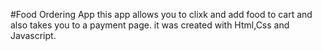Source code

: #Food Ordering App
this app allows you to clixk and add food to cart and also takes you to a payment page. it was created with Html,Css and Javascript.
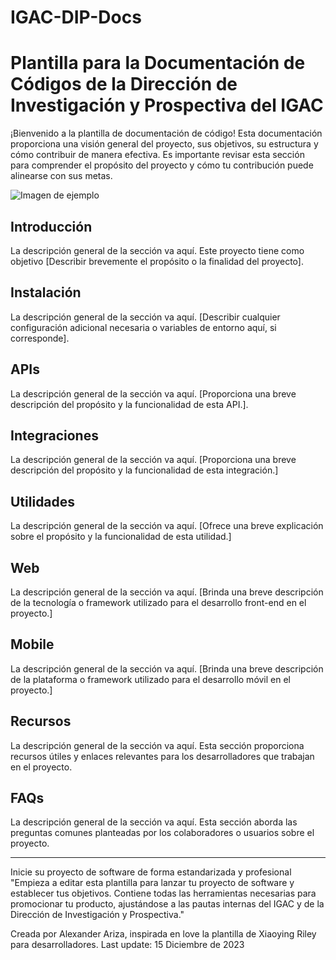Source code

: # IGAC-DIP-Docs

# Plantilla para la Documentación de Códigos de la Dirección de Investigación y Prospectiva del IGAC

¡Bienvenido a la plantilla de documentación de código! Esta documentación proporciona una visión general del proyecto, sus objetivos, su estructura y cómo contribuir de manera efectiva. Es importante revisar esta sección para comprender el propósito del proyecto y cómo tu contribución puede alinearse con sus metas.

![Imagen de ejemplo](url_de_la_imagen)

## Introducción
La descripción general de la sección va aquí. Este proyecto tiene como objetivo [Describir brevemente el propósito o la finalidad del proyecto].

## Instalación
La descripción general de la sección va aquí. [Describir cualquier configuración adicional necesaria o variables de entorno aquí, si corresponde].

## APIs
La descripción general de la sección va aquí. [Proporciona una breve descripción del propósito y la funcionalidad de esta API.].

## Integraciones
La descripción general de la sección va aquí. [Proporciona una breve descripción del propósito y la funcionalidad de esta integración.]

## Utilidades
La descripción general de la sección va aquí. [Ofrece una breve explicación sobre el propósito y la funcionalidad de esta utilidad.]

## Web
La descripción general de la sección va aquí. [Brinda una breve descripción de la tecnología o framework utilizado para el desarrollo front-end en el proyecto.]

## Mobile
La descripción general de la sección va aquí. [Brinda una breve descripción de la plataforma o framework utilizado para el desarrollo móvil en el proyecto.]

## Recursos
La descripción general de la sección va aquí. Esta sección proporciona recursos útiles y enlaces relevantes para los desarrolladores que trabajan en el proyecto.

## FAQs
La descripción general de la sección va aquí. Esta sección aborda las preguntas comunes planteadas por los colaboradores o usuarios sobre el proyecto.

---

Inicie su proyecto de software de forma estandarizada y profesional
"Empieza a editar esta plantilla para lanzar tu proyecto de software y establecer tus objetivos. Contiene todas las herramientas necesarias para promocionar tu producto, ajustándose a las pautas internas del IGAC y de la Dirección de Investigación y Prospectiva."

Creada por Alexander Ariza, inspirada en love la plantilla de Xiaoying Riley para desarrolladores. Last update: 15 Diciembre de 2023

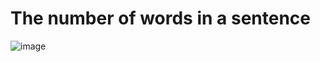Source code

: # The number of words in a sentence
![image](https://user-images.githubusercontent.com/100313500/179363345-34110cb5-e34a-4911-83f1-0c03d15d3ff4.png)
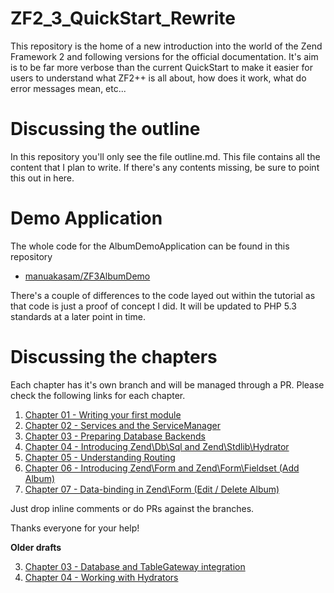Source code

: ZF2_3_QuickStart_Rewrite
========================

This repository is the home of a new introduction into the world of the Zend Framework 2 and following versions for
the official documentation. It's aim is to be far more verbose than the current QuickStart to make it easier for users
to understand what ZF2++ is all about, how does it work, what do error messages mean, etc...

Discussing the outline
======================

In this repository you'll only see the file outline.md. This file contains all the content that I plan to write. If
there's any contents missing, be sure to point this out in here.

Demo Application
================

The whole code for the AlbumDemoApplication can be found in this repository

- [manuakasam/ZF3AlbumDemo](https://github.com/manuakasam/ZF3AlbumDemo)

There's a couple of differences to the code layed out within the tutorial as that code is just
a proof of concept I did. It will be updated to PHP 5.3 standards at a later point in time.

Discussing the chapters
=======================

Each chapter has it's own branch and will be managed through a PR. Please check the following links for each chapter.

1. [Chapter 01 - Writing your first module](https://github.com/manuakasam/ZF2_3_QuickStart_Rewrite/pull/7/files)
2. [Chapter 02 - Services and the ServiceManager](https://github.com/manuakasam/ZF2_3_QuickStart_Rewrite/pull/8/files)
3. [Chapter 03 - Preparing Database Backends](https://github.com/manuakasam/ZF2_3_QuickStart_Rewrite/pull/13/files)
4. [Chapter 04 - Introducing Zend\Db\Sql and Zend\Stdlib\Hydrator](https://github.com/manuakasam/ZF2_3_QuickStart_Rewrite/pull/14/files)
5. [Chapter 05 - Understanding Routing](https://github.com/manuakasam/ZF2_3_QuickStart_Rewrite/pull/12/files)
6. [Chapter 06 - Introducing Zend\Form and Zend\Form\Fieldset (Add Album)](https://github.com/manuakasam/ZF2_3_QuickStart_Rewrite/pull/15/files)
7. [Chapter 07 - Data-binding in Zend\Form (Edit / Delete Album)](https://github.com/manuakasam/ZF2_3_QuickStart_Rewrite/pull/16/files)

Just drop inline comments or do PRs against the branches.

Thanks everyone for your help!

**Older drafts**

3. [Chapter 03 - Database and TableGateway integration](https://github.com/manuakasam/ZF2_3_QuickStart_Rewrite/pull/10/files)
4. [Chapter 04 - Working with Hydrators](https://github.com/manuakasam/ZF2_3_QuickStart_Rewrite/pull/11/files)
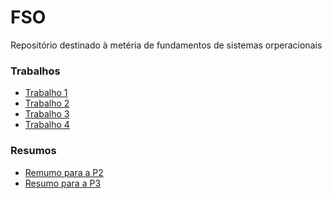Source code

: # FSO
Repositório destinado à metéria de fundamentos de sistemas orperacionais

### Trabalhos
 
* [Trabalho 1]()
* [Trabalho 2]()
* [Trabalho 3]()
* [Trabalho 4]()
 
### Resumos

* [Remumo para a P2]()
* [Resumo para a P3]()
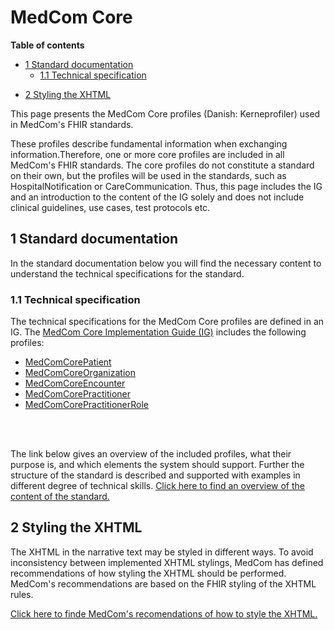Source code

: <!-- <a href="https://medcomdk.github.io/MedComLandingPage/">Return</a> -->

# MedCom Core 


**Table of contents**
- [1 Standard documentation](#1-standard-documentation)
  * [1.1 Technical specification](#11-technical-specification)
* [2 Styling the XHTML](#2-styling-the-xhtml)

This page presents the MedCom Core profiles (Danish: Kerneprofiler) used in MedCom's FHIR standards. 

These profiles describe fundamental information when exchanging information.Therefore, one or more core profiles are included in all MedCom's FHIR standards. The core profiles do not constitute a standard on their own, but the profiles will be used in the standards, such as HospitalNotification or CareCommunication. Thus, this page includes the IG and an introduction to the content of the IG solely and does not include clinical guidelines, use cases, test protocols etc.

## 1 Standard documentation 
In the standard documentation below you will find the necessary content to understand the technical specifications for the standard. 

### 1.1 Technical specification
The technical specifications for the MedCom Core profiles are defined in an IG. 
The <a href="https://medcomfhir.dk/ig/core/" target="_blank">MedCom Core Implementation Guide (IG)</a> includes the following profiles:	
* <a href="https://medcomfhir.dk/ig/core/StructureDefinition-medcom-core-patient.html" target="_blank">MedComCorePatient</a> 
* <a href="https://medcomfhir.dk/ig/core/StructureDefinition-medcom-core-organization.html" target="_blank">MedComCoreOrganization</a> 
* <a href="https://medcomfhir.dk/ig/core/StructureDefinition-medcom-core-encounter.html" target="_blank">MedComCoreEncounter</a>  
* <a href="https://medcomfhir.dk/ig/core/StructureDefinition-medcom-core-practitioner.html" target="_blank">MedComCorePractitioner</a>
* <a href="https://medcomfhir.dk/ig/core/StructureDefinition-medcom-core-practitionerrole.html" target="_blank">MedComCorePractitionerRole</a> 
<br>
<br>

The link below gives an overview of the included profiles, what their purpose is, and which elements the system should support. Further the structure of the standard is described and supported with examples in different degree of technical skills.
[Click here to find an overview of the content of the standard.](assets/documents/Intro-Technical-Spec-ENG.md)

## 2 Styling the XHTML  
The XHTML in the narrative text may be styled in different ways. To avoid inconsistency between implemented XHTML stylings, MedCom has defined recommendations of how styling the XHTML should be performed. MedCom's recommendations are based on the FHIR styling of the XHTML rules.
 
[Click here to finde MedCom's recomendations of how to style the XHTML.](assets/documents/MedComCore-Styling_the_XHTML.md)
<!-- As mentioned previously the MedCom Core profiles do not alone compose a standard but are used to describe important information in MedCom's standards. 

Understanding IG's might be difficult for people with little or no knowledge about FHIR. Therefore, MedCom has developed a page describing the content of the core IG. The link below gives an overview of the included profiles, what their purpose is, and which elements the system should suppor.  -->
*****
All lines carrying the word "about" must be copied from the data above.

◆ Task solution
to understand what ZF2++ is all about, how does it work, what do error messages mean, etc...
Understanding IG's might be difficult for people with little or no knowledge about FHIR. Therefore, MedCom has developed a page describing the content of the core IG. The link below gives an overview of the included profiles, what their purpose is, and which elements the system should suppor.  -->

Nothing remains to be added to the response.